Memory is fallible. Memory is fragile. Memory ends at the present moment. It is everything you have lived, experienced, seen, and felt up until this instant. Everyone holds their own set of memories. Sometimes it might feel unnecessary to stick to the exact or literal truth of what happened, as long as the message or the meaning of the experience is portrayed.
Fiction writers must master the art of creating a vivid picture, but the challenge for memoirists is to determine how and what to remember. Very often, storytelling, whether verbal or written, is a cross between fiction and nonfiction. For example, when people write memoirs, they typically convey the truth — to the best of their knowledge. However, memory plays tricks on us, and sometimes details get blurred. Typically, what we remember is based on how we felt (positive or negative) in response to an experience.
The concept of memory has been on my mind lately. It might have to do with the fact that I’m teaching a memoir-writing class, that I have an aging mother, and because many people have been complaining that they’re questioning the nature and/or clarity of their recollections. Perhaps the omnipresent social media and the necessity for daily multitasking is obscuring our sense of focus. What we forget might not always pertain to important matters — maybe it’s more about mundane subjects, such as the point that you were making in a conversation or where you left your keys.

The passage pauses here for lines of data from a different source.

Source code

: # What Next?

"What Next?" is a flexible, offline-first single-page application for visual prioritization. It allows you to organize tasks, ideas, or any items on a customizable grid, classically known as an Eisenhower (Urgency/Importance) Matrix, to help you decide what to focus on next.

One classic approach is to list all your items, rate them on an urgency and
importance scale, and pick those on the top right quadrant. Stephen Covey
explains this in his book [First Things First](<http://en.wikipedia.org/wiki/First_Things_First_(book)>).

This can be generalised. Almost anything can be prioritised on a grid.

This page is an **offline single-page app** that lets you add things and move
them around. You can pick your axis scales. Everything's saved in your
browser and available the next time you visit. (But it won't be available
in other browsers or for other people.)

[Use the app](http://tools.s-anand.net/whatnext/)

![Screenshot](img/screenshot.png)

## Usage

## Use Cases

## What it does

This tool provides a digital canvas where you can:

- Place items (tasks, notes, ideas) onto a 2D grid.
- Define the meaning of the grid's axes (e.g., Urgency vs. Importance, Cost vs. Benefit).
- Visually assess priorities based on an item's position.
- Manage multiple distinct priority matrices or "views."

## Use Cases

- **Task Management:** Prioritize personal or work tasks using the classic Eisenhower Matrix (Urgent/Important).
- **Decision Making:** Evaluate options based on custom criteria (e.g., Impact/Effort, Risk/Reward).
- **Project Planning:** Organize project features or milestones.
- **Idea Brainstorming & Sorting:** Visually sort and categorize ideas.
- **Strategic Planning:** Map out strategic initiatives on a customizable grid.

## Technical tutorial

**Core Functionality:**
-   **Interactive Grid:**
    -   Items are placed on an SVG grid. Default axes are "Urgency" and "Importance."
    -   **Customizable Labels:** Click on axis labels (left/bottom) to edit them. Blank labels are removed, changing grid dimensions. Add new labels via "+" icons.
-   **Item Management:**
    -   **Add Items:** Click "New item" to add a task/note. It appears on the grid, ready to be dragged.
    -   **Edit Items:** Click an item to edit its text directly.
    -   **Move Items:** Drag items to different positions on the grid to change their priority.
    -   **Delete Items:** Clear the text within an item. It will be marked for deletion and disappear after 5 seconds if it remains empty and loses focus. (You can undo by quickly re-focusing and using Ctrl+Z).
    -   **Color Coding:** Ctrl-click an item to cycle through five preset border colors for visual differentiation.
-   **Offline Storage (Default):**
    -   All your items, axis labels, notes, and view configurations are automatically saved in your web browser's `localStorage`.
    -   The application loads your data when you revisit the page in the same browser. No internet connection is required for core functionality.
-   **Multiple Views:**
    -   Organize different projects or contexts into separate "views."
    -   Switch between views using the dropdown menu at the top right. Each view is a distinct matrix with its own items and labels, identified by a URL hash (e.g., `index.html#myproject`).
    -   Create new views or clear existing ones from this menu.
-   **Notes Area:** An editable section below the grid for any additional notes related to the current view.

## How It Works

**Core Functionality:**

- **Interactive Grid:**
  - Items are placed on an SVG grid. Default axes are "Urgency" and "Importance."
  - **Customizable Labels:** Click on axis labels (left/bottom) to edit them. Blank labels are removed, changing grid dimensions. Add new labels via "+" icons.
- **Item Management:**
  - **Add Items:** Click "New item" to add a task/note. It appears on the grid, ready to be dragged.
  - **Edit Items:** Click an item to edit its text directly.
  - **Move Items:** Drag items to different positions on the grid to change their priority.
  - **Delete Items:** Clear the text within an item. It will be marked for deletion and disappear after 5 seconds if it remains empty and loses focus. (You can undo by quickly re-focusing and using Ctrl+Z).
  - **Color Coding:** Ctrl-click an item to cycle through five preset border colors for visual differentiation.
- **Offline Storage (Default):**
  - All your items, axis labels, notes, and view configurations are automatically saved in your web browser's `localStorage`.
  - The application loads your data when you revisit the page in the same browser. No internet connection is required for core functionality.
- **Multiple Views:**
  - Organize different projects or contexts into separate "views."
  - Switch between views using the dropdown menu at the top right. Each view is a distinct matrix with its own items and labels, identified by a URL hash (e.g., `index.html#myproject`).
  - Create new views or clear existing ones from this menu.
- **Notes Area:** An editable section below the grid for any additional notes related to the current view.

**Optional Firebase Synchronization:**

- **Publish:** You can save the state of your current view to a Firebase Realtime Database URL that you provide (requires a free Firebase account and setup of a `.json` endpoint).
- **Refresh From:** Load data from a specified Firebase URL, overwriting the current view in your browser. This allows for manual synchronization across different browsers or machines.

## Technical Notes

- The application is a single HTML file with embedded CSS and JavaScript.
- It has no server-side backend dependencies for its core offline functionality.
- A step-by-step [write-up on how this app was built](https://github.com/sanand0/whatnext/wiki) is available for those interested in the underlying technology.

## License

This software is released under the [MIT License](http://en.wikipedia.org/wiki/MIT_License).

At times, when we tell stories, we might consciously or unconsciously fill in the gaps as a way to make the narrative hang together; thus, we are merging our memories with our imagination. This can also be called embellishment. A well-known example is the drama surrounding James Frey’s memoir, A Million Little Pieces. Back in 2002, Smoking Gun published an article claiming that Frey had fabricated part of his book. This inspired many people to read it, and, as a result, sales skyrocketed. When he was interviewed about what happened, Frey said that all memoirists alter minor details to increase the literary effect of their stories. His comment ignited a nationwide discussion about truth in memoir, something I had been discussing in my writing workshops for years.
Years ago, I conducted a research project on the interplay between memory and imagination. I compared two memoirs: Eudora Welty’s One Writer’s Beginnings (1995) and Mary McCarthy’s Memories of a Catholic Girlhood. (1972). In her book, Welty compared her inner and outer worlds:
The outside world is the vital component of my inner life. My work, in the terms in which I see it, is as dearly matched to the world as its sharer. My imagination takes its strength and guides its direction from what I see and hear and learn and feel and remember of my living world. But I was to learn slowly that both these worlds, outer and inner, were different from what they seemed to me in the beginning (p. 76).
What I learned is that, for the most part, when memoirists start to write their stories, they set out to be truthful; but often, as in McCarthy’s case, it does not take long before they realize the unreliability of their own memories. McCarthy got lost in a labyrinth of confusing images from her past. She was unsure about the demarcations among her memories, her imagination, and her habit of lying during childhood. She was not even sure if there was a clear boundary.
McCarthy shared her memories of the difficult times before her parents’ deaths, when she was six years old. At the time of the influenza epidemic, her family had to evacuate their home. She vividly describes the hotel in which they all spent an evening and its grim environment. She said that she remembered some of the things about her mother’s death and how all the adults looked worried and uncertain; but she was unsure if she truly remembered all the details, because at the end of her passage she wrote, “. . . as I recall it.” Her inability to check the facts gave her a strong sense of insecurity about her past.
Patricia Hampl, in her essay “Memory and Imagination” (2002), said that writers pen memoirs to find out what they don’t know, in an attempt to not only find themselves but also to find (and share) a world.
Here are some tricks to jog your memory if you’re having trouble remembering something:
· Engage in mindfulness, and be consciously aware as you go about your day.
· Find photos or objects relating to people or experiences you’re trying to recall.
· Speak to others who have gone through similar experiences.
· Reminisce regularly.
· Listen to music that might evoke certain memories.
· Make a memory box — include a chart for the years of your life, and try to recall what you were doing during each month of each year.
Most important, continue to engage in activities that are stimulating, inspiring, and that lead to the creation of new memories.